I'm a recent subscriber and enjoy your videos immensely. We're about the same age but I don't have the depth of your experience. That being said , I share your " just do it" philosophy of learning. Keep the videos coming my friend and thank you!
kudos to your rock carving vs plaster and molds...even thou in the past I have used them...some do come out very nicely, (Mike Confalone Allagash, did great work on his) But I always found carveing/sculpting rocks etc very satisfying and relaxing..
I used to make beautiful rock molds during my film days and then cast them in two part resin super thin and lightweight. I'm repulsed by heavy plaster. Gave up plaster decades ago. But then plaster, as you say can look great as well. Cheers.

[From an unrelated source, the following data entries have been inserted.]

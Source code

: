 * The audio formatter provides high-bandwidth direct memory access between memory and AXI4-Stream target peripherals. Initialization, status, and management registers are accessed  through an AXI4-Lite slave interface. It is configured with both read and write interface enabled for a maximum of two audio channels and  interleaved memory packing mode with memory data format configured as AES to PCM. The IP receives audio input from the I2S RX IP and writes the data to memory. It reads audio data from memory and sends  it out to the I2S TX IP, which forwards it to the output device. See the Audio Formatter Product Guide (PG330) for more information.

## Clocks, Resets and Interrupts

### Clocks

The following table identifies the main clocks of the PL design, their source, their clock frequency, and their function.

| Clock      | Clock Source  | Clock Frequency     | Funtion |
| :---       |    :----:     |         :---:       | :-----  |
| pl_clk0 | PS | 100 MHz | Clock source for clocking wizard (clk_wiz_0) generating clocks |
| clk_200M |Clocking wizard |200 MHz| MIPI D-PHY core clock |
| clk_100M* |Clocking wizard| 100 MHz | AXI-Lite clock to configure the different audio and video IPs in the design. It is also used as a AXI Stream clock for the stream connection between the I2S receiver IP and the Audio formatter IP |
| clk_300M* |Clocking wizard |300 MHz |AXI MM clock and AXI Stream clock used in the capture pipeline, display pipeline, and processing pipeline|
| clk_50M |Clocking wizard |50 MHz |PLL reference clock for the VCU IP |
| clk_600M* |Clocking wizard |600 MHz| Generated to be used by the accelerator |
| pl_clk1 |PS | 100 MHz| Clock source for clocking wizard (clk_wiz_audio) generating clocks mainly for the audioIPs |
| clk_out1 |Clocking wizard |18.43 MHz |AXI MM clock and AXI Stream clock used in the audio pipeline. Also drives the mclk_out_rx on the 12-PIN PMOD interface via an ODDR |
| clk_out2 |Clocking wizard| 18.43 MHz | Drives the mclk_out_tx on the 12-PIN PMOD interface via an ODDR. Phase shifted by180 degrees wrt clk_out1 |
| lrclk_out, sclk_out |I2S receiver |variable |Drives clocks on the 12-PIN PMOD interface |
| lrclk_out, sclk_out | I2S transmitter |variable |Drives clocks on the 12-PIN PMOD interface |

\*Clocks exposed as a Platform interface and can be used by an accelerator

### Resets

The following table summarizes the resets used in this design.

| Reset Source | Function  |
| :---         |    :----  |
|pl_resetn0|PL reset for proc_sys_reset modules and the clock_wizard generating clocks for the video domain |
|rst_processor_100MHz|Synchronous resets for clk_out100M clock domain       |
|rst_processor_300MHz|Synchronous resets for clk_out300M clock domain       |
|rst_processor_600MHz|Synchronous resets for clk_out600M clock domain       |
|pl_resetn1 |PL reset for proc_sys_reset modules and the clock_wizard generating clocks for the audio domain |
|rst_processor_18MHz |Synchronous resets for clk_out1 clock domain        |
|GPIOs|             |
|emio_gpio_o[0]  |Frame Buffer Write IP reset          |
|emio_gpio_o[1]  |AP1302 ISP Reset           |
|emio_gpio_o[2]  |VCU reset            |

Awesome video Boomer. Your techniques are spot on. Everyone who is interested in diorama building should watch this, even seasoned builders. You can always learn something, nobody knows everything. In my old age I'm still learning. Doing things like this or having a hobby in general will keep your brain from getting stagnant, and the rewards are great, even if only for yourself. Keep up the great work and videos.
I'm a dedicated user of rock molds and :Hydrocal, but I believe this technique may be a solution for a waterfall scene I'm contemplating for a TTrak module. Thanks for opening up additional materials options.
Looks like a great series in the works Boomer. I love how all the work done in one genre is applicable to military modelling or model railroads or whatever you model. Looking forward to it. Cheers from Ontario Bob
Can I ask...I know the picture frame was first on the scene as the base,, but why not build up from there with all pink foam to the finish..?? not being critical, just curious. either way it obviously came out stunningly awesome..
Mr. Boomer... were you doing dioramas for the BC Provincial Museum back in the 80's and 90's? I recall some truly magnificent displays. Always wondered how such works of art were accomplished! I am now feeling driven to model some of the inspiring nooks and crannies of my beloved Oregon Coast!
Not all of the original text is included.